One of the least persistent variables is tempo.
plot(lasso_model)
plot(lasso_model, xlim = c(0,0.6), ylim = c(12.75,12.8))
lasso_model$bestTune
## alpha lambda
## 78 1 0.5274997
coef(lasso_model$finalModel, 0.5094)
## 13 x 1 sparse Matrix of class "dgCMatrix"
## 1
## (Intercept) 28.6745152
## acousticness .
## danceability 7.2176889
## duration_ms .
## energy .
## instrumentalness -2.3463701
## liveness -1.0493408
## loudness 0.3956689
## mode1 .
## speechiness -0.3998064
## tempo .
## valence -1.3125838
## time_signature_4TRUE .
The remaining variables and coefficients are:
danceability: 7.2176 intrumentalness: -2.34637 liveness: -1.04934 loudness: 0.39566 speechiness: -0.39980 valence: -1.31258
lasso_model$resample %>%
summarize(mean(MAE))
## mean(MAE)
## 1 12.82685
Lasso Model MAE: 12.82 Backstep Model MAE: 12.75 Least Squares Regression Model: 12.76
Basedon the average MAE’s, I’d say that the backstep model is the best since it has the lowest MAE and is relatively simple at 5 variables.
lasso_model$results %>%
filter(lambda == lasso_model$bestTune$lambda)

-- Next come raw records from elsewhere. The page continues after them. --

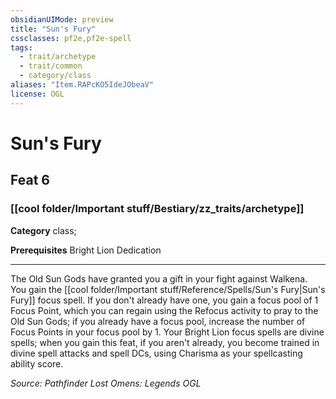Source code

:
```yaml
---
obsidianUIMode: preview
title: "Sun's Fury"
cssclasses: pf2e,pf2e-spell
tags:
  - trait/archetype
  - trait/common
  - category/class
aliases: "Item.RAPcKO5IdeJObeaV"
license: OGL
---
```

# Sun's Fury
## Feat 6
### [[cool folder/Important stuff/Bestiary/zz_traits/archetype]]

**Category** class; 



**Prerequisites** Bright Lion Dedication
* * *
The Old Sun Gods have granted you a gift in your fight against Walkena. You gain the [[cool folder/Important stuff/Reference/Spells/Sun's Fury|Sun's Fury]] focus spell. If you don't already have one, you gain a focus pool of 1 Focus Point, which you can regain using the Refocus activity to pray to the Old Sun Gods; if you already have a focus pool, increase the number of Focus Points in your focus pool by 1. Your Bright Lion focus spells are divine spells; when you gain this feat, if you aren't already, you become trained in divine spell attacks and spell DCs, using Charisma as your spellcasting ability score.

*Source: Pathfinder Lost Omens: Legends*
*OGL*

## alpha lambda RMSE Rsquared MAE RMSESD RsquaredSD
## 1 1 0.5274997 15.95739 0.07070021 12.82685 0.3003048 0.01467597
## MAESD
## 1 0.1904266
result_df <- data.frame(resid = resid(lasso_model), fitted = fitted(lasso_model))
ggplot(result_df, aes(x = fitted, y = resid)) +
geom_point() +
geom_hline(yintercept = 0)
Is it right? Based on the residual plot, the LASSO model doesn’t seem to be right. The residuals aren’t random and have clear patterns.
Is the model strong? The R squared is weak at 0.07 so I would say the model is weak.
Does the model produce accurate predictions? The MAE is 12.85 which is relatively large compared to the popularity levels we are predicting so the model does not produce accurate predictions.
Although our model isn’t great, I would recommend music execs to increase danceability as that is relatively significant and has a high coefficient suggesting it has a sizeable impact on popularity.